━━ DATA EXTRACT

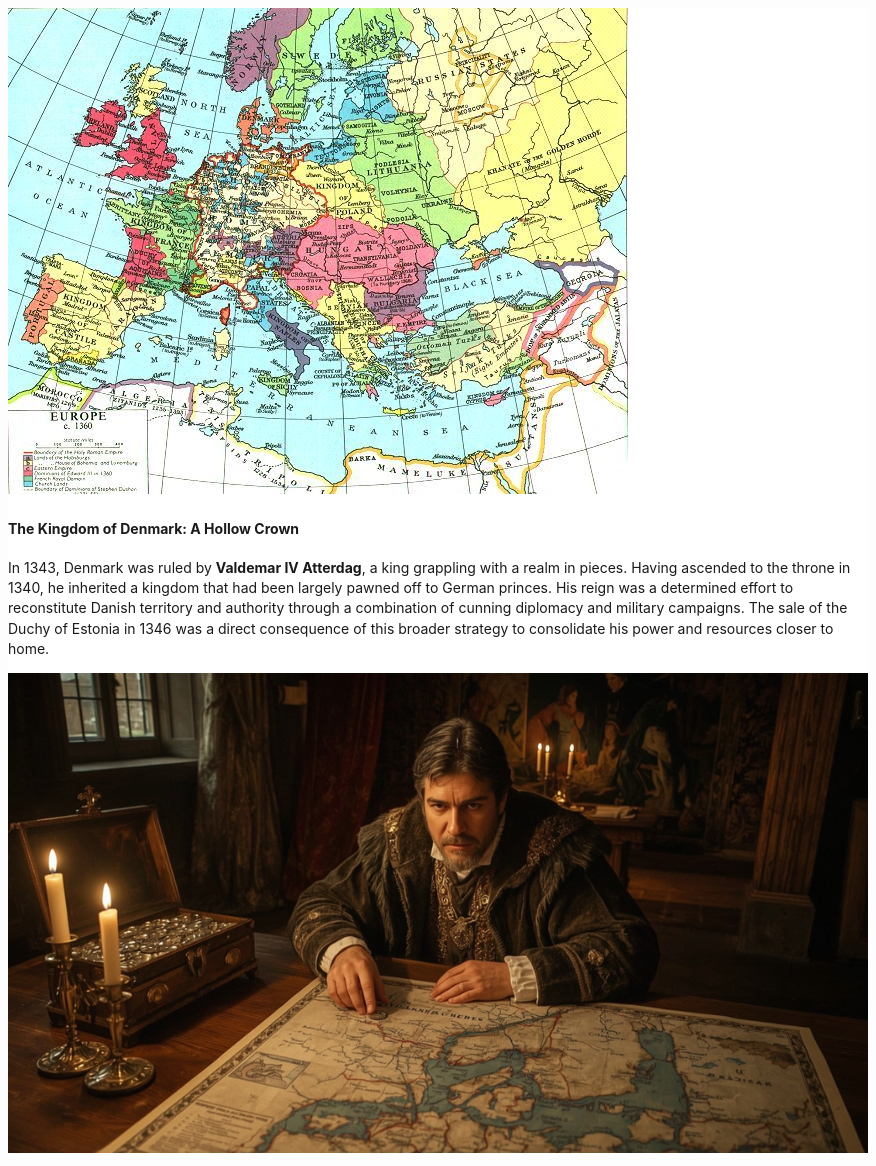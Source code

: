 ![](./1360Europe.jpg)

#### The Kingdom of Denmark: A Hollow Crown

In 1343, Denmark was ruled by **Valdemar IV Atterdag**, a king grappling with a realm in pieces. Having ascended to the throne in 1340, he inherited a kingdom that had been largely pawned off to German princes. His reign was a determined effort to reconstitute Danish territory and authority through a combination of cunning diplomacy and military campaigns. The sale of the Duchy of Estonia in 1346 was a direct consequence of this broader strategy to consolidate his power and resources closer to home.

![](./20.jpg)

━━━━

WORK ITEM
The output is the lines from the start of the data above through the line containing "#### The Kingdom of Denmark: A Hollow Crown", unchanged, with any picture left out.

SOLUTION TO THIS PROBLEM
Source code

: ![](./1360Europe.jpg)

#### The Kingdom of Denmark: A Hollow Crown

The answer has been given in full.